Here at YU, we receive an incredible Jewish education. We have countless classes and opportunities to learn more about Jewish history, Jewish law, the Jewish community…and the list goes on. We even have a mandatory Hebrew language course. There is one area, though, where our education is egregiously lacking.
I realized this when I was with several other girls waiting for class to start, and the discussion turned to the recent Women’s March of January 2017. I told my classmates that there were certain aims the marchers had that I understood, but while I admired their overall goals, as a Jewish woman I felt unsettled by some of the positions held by the march’s leaders. At that point, a girl who was not involved in the conversation leaned in and sneered, “Linda Sarsour. She’s a Nazi.”
I was startled by her vitriol and her refusal to otherwise contribute to the conversation. I pressed her to explain why she had hurled such an ugly word at Sarsour, and she could not answer me. She could not elaborate or justify why she was so quick to hurl such a slur at someone. I told her, then, that she was off the mark; I may definitively disagree with Sarsour, a woman who once tweeted that there’s “nothing creepier than a Zionist”, but I’m not afraid of her rhetoric. I was referring to the insidious anti-semitism of Tamika Mallory and Carmen Perez, activists and women’s march participants. Both of them regularly post videos of, and selfies with, the notorious anti-semite (or as Perez put it, the “inspirational individual”), Louis Farrakhan, head of the Nation of Islam. Quotes of his that these two women haven’t posted include affirmations such as “[Jews] are the enemy of God and the enemy of the righteous,” and “the Satanic Jews that control everything and mostly everybody”. He believes that Israel masterminded 9/11, that Jews ran the slave trade, and that Jews in Hollywood were the ones to ruin Michael Jackson.

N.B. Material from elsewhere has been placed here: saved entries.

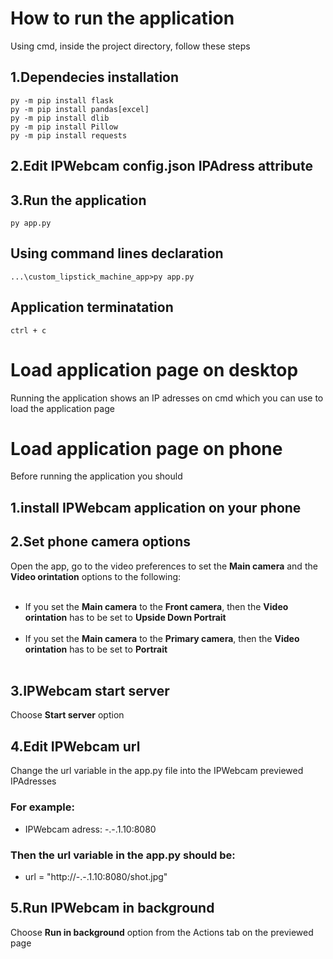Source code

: # How to run the application
Using cmd, inside the project directory, follow these steps

## 1.Dependecies installation
    py -m pip install flask
    py -m pip install pandas[excel]
    py -m pip install dlib
    py -m pip install Pillow
    py -m pip install requests

## 2.Edit IPWebcam config.json IPAdress attribute

## 3.Run the application
    py app.py

## Using command lines declaration
    ...\custom_lipstick_machine_app>py app.py

## Application terminatation
    ctrl + c

# Load application page on desktop
Running the application shows an IP adresses on cmd which you can use to load the application page 

# Load application page on phone
Before running the application you should

## 1.install IPWebcam application on your phone

## 2.Set phone camera options
Open the app, go to the video preferences to set the **Main camera** and the **Video orintation** options to the following:<br></br>
- If you set the **Main camera** to the **Front camera**, then the **Video orintation** has to be set to **Upside Down Portrait**<br></br>
- If you set the **Main camera** to the **Primary camera**, then the **Video orintation** has to be set to **Portrait**<br></br>

## 3.IPWebcam start server
Choose **Start server** option

## 4.Edit IPWebcam url
Change the url variable in the app.py file into the IPWebcam previewed IPAdresses
### For example:
- IPWebcam adress: -.-.1.10:8080
### Then the url variable in the app.py should be:
- url = "http://-.-.1.10:8080/shot.jpg"

## 5.Run IPWebcam in background
Choose **Run in background** option from the Actions tab on the previewed page
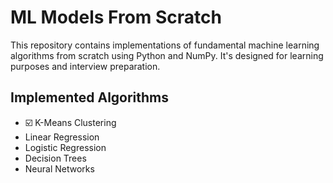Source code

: # ML Models From Scratch

This repository contains implementations of fundamental machine learning algorithms from scratch using Python and NumPy. It's designed for learning purposes and interview preparation.

## Implemented Algorithms

- ☑️ K-Means Clustering
- Linear Regression
- Logistic Regression
- Decision Trees 
- Neural Networks 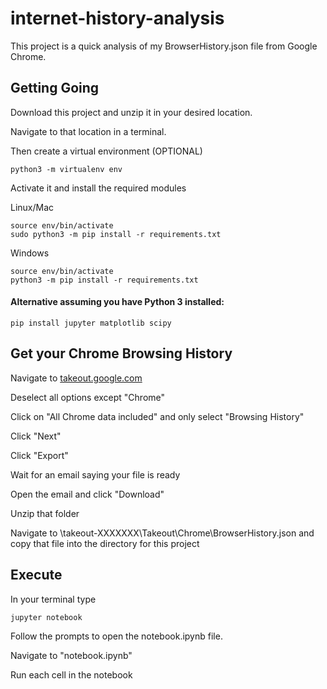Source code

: # internet-history-analysis
This project is a quick analysis of my BrowserHistory.json file from Google Chrome.

## Getting Going
Download this project and unzip it in your desired location.

Navigate to that location in a terminal.

Then create a virtual environment (OPTIONAL)

    python3 -m virtualenv env

Activate it and install the required modules

Linux/Mac

    source env/bin/activate
    sudo python3 -m pip install -r requirements.txt
    
Windows

    source env/bin/activate
    python3 -m pip install -r requirements.txt
    
#### Alternative assuming you have Python 3 installed:

    pip install jupyter matplotlib scipy
    
 ## Get your Chrome Browsing History
 Navigate to [takeout.google.com](https://takeout.google.com/)
 
 Deselect all options except "Chrome"
 
 Click on "All Chrome data included" and only select "Browsing History"
 
 Click "Next"
 
 Click "Export"
 
 Wait for an email saying your file is ready
 
 Open the email and click "Download"
 
 Unzip that folder
 
 Navigate to \takeout-XXXXXXX\Takeout\Chrome\BrowserHistory.json and copy that file into the directory for this project
 
 ## Execute
 In your terminal type
 
    jupyter notebook
    
 Follow the prompts to open the notebook.ipynb file.
 
 Navigate to "notebook.ipynb"
 
 Run each cell in the notebook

But that was not what enraged that girl to the point of speechlessness. She is rightly enraged by the opinions of Sarsour, but she couldn’t tell me why she was angry or what was wrong about those opinions. She had focused her ire on the obvious target, but she had no idea who the other targets were. My peers worry about Sarsour, who is a controversial figure, whereas the subtler anti-semitism of Mallory and Perez is mainstreamed and normalized.
That’s a problem. In coming to YU, many of us considered the warmth of a Jewish campus versus the potential hostilities that linger in secular campuses. At YU, we can wave our Israeli flags proudly; being a Zionist is practically a given. But our cozy bubble is temporary, and we will eventually emerge from it into the real world. We will still have the fierce pro-Israel pride YU instilled, but will any of us be able to explain our support for Israel? Our love is instinctive and our knowledge is based only in emotion and religion, and neither of those things will impress the skeptics.
What we need to do is educate ourselves. And no, not on Facebook, which in some ways is more of a bubble than YU is. If you consider yourself a Zionist–if you want to defend Israel–you need to come armed with facts, with history, with statistics, with sources. You need to be able to explain your support and love for Israel. There’s a debate going on, but can any of us maintain an argument?
At YU, we are required to take classes so that we can speak the language of Israel. So why are there no classes, much less any mandatory classes, on how to speak for Israel here in America? It is more important now than ever. If you’re going to defend Israel, you need to know what you’re talking about.